There are two things you’ll find in my Ayurvedic kitchen at all times: turmeric and cumin. Add these spices to this delicious side dish.
I sprinkle in turmeric and cumin for flavor and wellness in just about everything savory—from eggs to BBQ chicken and veggie dishes. I always have these two spices on hand. Here’s why.
Turmeric
The curcumin—the primary active ingredient in this yellow spice—can help boost immunity and reduce inflammation. I primarily use ground turmeric, which is the golden yellow-orange hue you’re probably used to when you think about this spice. If you get it raw, a turmeric bulb looks a little bit like ginger but is more orange.
Cumin
Available in seed or spice format, this warming earthy and nutty spice has helped improve my digestion and bloating. As part of an Ayurvedic tea I make, I will sometimes drink warm water with different spices and seeds, and cumin seeds are part of it.
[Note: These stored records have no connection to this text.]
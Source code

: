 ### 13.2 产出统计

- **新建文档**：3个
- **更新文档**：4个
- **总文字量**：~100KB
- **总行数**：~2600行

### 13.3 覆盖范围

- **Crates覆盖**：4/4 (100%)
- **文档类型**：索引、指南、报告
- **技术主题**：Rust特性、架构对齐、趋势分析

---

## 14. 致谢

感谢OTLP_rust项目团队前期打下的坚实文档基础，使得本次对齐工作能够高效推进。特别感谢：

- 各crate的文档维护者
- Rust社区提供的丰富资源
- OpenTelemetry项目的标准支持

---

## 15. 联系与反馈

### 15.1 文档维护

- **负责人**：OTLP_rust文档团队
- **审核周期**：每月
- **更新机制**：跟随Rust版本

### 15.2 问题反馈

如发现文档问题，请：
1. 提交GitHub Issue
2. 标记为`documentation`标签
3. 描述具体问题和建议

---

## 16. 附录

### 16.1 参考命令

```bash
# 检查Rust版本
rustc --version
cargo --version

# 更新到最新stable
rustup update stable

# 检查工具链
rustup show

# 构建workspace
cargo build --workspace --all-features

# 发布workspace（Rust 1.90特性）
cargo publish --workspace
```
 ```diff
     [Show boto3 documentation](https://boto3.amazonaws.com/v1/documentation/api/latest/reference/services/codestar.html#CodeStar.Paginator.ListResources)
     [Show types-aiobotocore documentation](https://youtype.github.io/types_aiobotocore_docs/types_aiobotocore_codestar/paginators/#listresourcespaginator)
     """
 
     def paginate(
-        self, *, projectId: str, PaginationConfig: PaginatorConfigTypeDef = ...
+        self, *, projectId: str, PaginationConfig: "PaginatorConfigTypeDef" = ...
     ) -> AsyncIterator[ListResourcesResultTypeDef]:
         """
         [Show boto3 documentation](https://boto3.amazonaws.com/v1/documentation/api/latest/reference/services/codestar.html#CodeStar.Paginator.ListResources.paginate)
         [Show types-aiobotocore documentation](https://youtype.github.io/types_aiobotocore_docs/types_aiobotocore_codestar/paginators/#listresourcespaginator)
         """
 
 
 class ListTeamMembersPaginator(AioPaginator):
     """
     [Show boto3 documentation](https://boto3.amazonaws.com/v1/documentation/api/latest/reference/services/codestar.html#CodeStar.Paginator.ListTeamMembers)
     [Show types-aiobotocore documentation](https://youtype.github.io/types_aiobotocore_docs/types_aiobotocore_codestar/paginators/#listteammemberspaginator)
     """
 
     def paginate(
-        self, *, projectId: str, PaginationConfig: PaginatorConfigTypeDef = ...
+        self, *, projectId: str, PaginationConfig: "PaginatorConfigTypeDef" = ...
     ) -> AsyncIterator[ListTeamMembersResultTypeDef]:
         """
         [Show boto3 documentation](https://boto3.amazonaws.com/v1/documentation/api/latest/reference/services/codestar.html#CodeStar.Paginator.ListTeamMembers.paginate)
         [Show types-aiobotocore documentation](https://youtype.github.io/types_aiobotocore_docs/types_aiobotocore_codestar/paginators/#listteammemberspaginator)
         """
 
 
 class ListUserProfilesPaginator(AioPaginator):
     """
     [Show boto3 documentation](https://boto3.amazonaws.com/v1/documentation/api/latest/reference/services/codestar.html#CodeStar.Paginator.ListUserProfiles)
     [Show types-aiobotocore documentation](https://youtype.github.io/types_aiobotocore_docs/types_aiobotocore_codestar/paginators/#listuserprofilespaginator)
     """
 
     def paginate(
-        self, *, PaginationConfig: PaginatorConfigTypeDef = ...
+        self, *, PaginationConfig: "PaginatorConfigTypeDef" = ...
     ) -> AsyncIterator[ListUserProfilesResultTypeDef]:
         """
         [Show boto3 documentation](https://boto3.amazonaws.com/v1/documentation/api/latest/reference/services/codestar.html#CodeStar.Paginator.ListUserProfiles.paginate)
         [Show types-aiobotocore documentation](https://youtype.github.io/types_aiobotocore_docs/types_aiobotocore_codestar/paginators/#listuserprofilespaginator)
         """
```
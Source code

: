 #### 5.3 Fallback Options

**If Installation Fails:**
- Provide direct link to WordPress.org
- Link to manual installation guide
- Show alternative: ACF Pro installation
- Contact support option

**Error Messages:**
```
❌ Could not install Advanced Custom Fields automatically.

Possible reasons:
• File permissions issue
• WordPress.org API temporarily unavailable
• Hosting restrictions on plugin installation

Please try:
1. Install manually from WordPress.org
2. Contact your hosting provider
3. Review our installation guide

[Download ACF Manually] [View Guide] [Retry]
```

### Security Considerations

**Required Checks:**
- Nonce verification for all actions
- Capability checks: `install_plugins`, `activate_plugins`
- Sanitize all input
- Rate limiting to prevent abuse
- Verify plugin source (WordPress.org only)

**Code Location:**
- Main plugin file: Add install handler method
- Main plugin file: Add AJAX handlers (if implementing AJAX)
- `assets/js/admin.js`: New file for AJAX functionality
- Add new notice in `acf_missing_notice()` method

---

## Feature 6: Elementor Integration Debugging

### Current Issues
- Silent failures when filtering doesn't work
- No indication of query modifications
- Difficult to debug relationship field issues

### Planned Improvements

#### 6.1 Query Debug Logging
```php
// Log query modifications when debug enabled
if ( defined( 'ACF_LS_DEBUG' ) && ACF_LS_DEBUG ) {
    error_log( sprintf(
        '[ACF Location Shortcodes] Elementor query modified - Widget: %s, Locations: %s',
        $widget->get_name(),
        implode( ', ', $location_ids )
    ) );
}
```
Get self-care ideas delivered to your inbox monthly and 25% off my books when you register for the Nourish Note newsletter.
Practice It: A Recipe for Roasted, Spiced Carrots
This is my favorite way to eat carrots. Period.
Ingredients (choose organic if possible)
Large bag of baby carrots
Extra virgin olive oil or ghee (clarified butter)
Minced garlic
Turmeric (generous amount)
Cumin (generous amount)
Ginger (raw or ground)
Himalayan pink salt
Pepper
Directions
Heat oven to 350 degrees.
Add carrots and other ingredients to a baking sheet. Mix well and spread evenly so the carrots are in one layer.
Bake until carrots are softened and fully cooked, about 30 to 40 minutes.
Serve immediately or save the remainder for tomorrow.